Critiques filtrées sur 5 étoiles  
En guise de prologue, l'auteur nous livre des noms « ce sont ces noms que je veux dire, ne serait-ce qu'une fois, pour les appeler, pour mémoire, puis les oublier. »

Puis commence le récit avec les deux branches de la famille Fersen qui descendent de l'ancêtre Axel Fersen qui a débarqué en 1796 : la branche « noble », celle qui a réussi et occupait la propriété « Alma » à laquelle appartient Jérémie, de l'autre celle dont on a un peu honte qui était dans une maison miteuse (une cabane au fond du jardin !) masquée par un rideau d'arbres, à laquelle appartient Dominique, alias Dodo.
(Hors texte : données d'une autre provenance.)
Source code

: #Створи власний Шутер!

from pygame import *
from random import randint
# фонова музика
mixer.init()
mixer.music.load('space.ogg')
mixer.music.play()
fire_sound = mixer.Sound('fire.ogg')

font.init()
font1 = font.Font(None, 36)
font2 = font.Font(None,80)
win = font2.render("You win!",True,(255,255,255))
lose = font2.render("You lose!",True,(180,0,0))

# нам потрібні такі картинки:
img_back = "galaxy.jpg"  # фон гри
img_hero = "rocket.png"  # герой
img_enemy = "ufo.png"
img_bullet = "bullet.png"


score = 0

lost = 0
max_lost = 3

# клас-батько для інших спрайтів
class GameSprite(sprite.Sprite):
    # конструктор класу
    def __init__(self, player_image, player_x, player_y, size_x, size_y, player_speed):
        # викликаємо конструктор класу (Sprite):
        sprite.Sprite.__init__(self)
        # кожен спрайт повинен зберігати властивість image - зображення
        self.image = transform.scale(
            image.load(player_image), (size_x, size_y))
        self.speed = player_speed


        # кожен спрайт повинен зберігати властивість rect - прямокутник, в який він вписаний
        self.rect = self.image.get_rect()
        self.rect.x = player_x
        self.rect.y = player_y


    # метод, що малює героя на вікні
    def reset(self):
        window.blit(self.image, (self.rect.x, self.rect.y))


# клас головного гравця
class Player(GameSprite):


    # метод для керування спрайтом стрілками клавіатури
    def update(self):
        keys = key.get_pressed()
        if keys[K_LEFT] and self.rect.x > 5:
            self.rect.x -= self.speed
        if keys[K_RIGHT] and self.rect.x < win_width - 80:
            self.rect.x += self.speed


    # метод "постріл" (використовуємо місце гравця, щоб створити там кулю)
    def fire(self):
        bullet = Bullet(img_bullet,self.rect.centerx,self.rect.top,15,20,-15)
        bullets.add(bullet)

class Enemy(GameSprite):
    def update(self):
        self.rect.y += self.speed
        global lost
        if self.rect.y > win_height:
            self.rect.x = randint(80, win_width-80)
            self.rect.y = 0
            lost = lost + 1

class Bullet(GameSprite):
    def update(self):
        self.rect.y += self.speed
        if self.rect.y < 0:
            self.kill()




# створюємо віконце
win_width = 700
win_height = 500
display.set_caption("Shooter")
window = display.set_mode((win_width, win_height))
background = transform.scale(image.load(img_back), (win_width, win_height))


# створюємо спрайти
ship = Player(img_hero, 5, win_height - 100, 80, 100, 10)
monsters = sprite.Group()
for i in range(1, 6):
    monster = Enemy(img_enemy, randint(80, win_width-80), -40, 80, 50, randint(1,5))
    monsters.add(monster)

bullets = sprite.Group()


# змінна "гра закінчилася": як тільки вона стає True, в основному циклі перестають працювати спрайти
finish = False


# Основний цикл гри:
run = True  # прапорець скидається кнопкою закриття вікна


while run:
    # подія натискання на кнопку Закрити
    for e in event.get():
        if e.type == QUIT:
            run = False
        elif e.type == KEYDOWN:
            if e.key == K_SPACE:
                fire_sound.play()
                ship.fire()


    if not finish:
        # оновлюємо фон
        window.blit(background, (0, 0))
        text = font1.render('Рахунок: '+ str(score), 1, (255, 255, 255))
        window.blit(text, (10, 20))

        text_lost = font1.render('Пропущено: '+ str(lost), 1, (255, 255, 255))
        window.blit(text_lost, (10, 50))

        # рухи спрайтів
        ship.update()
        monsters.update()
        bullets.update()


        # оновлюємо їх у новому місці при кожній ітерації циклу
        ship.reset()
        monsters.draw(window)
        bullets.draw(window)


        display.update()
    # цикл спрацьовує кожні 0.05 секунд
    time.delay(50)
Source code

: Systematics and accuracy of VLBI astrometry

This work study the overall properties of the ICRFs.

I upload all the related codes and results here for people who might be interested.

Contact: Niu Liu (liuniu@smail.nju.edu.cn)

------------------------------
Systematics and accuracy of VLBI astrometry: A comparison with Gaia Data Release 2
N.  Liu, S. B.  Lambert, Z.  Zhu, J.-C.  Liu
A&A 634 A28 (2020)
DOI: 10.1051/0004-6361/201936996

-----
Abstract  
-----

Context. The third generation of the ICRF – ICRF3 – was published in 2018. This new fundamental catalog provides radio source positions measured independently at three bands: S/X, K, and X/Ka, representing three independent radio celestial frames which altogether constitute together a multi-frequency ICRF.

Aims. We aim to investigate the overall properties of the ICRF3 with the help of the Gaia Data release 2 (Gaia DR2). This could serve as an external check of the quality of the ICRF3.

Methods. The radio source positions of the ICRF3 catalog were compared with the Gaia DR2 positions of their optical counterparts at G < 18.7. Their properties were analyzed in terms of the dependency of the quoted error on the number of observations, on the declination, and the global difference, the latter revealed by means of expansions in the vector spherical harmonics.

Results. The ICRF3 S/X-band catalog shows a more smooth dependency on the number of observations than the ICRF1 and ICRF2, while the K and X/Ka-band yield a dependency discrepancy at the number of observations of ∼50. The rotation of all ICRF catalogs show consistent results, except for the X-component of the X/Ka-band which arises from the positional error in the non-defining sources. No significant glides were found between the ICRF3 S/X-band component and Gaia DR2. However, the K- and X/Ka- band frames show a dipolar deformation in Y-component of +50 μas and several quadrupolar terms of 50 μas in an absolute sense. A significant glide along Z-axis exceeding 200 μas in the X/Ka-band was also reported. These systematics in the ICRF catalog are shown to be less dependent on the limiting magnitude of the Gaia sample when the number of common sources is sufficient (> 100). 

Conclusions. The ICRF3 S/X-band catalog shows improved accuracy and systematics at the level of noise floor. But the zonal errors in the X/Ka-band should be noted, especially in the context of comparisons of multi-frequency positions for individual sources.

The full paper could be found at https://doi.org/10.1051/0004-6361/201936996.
L'auteur a choisi d'alterner les deux histoires, comme un chant à deux voix, chacun des deux personnages étant à la poursuite d'une quête.

Dodo, défiguré par la maladie qui l'a bouffé, qui n'a pas de nez, de paupières, de lèvres, ne dort jamais, et peut lécher son oeil avec sa langue, qui vit de façon misérable, se fait souvent agresser et finit par quitter le pays pour rejoindre la France, terre de son ancêtre. Dodo qui trouve refuge dans les cimetières, et recouvre à la craie le nom de ses parents pour perpétuer leur souvenir. Ce « clochard merveilleux » s'exprime toujours au présent : « la littérature ne parle pas du passé ni du futur, elle parle du présent dans laquelle elle est écrite » a confié l'auteur…

Jérémie, dont le père a quitté l'île et n'y est jamais retourné, ne conservant qu'une pierre gésier de dodo, qui lui sert de rappel, de fétiche, et qui va retourner à Maurice pour rechercher les traces de sa famille.

« Mon père était émigré, on dit maintenant de la « diaspora » – c'est un mot que je ne lui ai jamais entendu prononcer, pas plus que le mot « exil ». Il n'en parlait pas, même s'il était imprégné de la plus profonde nostalgie pour son pays natal. Ses regrets, il ne les disait pas avec des mots. Il les extériorisait par des gestes, par des manies, par des fétiches. » P 32

Se croiseront ils ?

J.M.G. le Clézio nous raconte la quête initiatique de Jérémie (qui lui ressemble beaucoup ?) à la recherche des secrets de famille, de la terre perdue, de l'exil mais surtout de la culpabilité qui peut tourmenter les descendants des esclavagistes, ces êtres qu'on arrachait à leur terre pour les embarquer sur des bateaux et qu'on tuait à la tâche. Ils n'auront pour identité qu'un prénom et le nom du bateau qui les a amenés… traités comme des sous-humains, parfois enfermés dans un puits sans fond dont ils ne pouvaient s'échapper et sur les murs duquel, on peut encore voir les traces des ongles, dans un effort inutile pour s'échapper ; par souci de cruauté, on leur laissait voir le ciel…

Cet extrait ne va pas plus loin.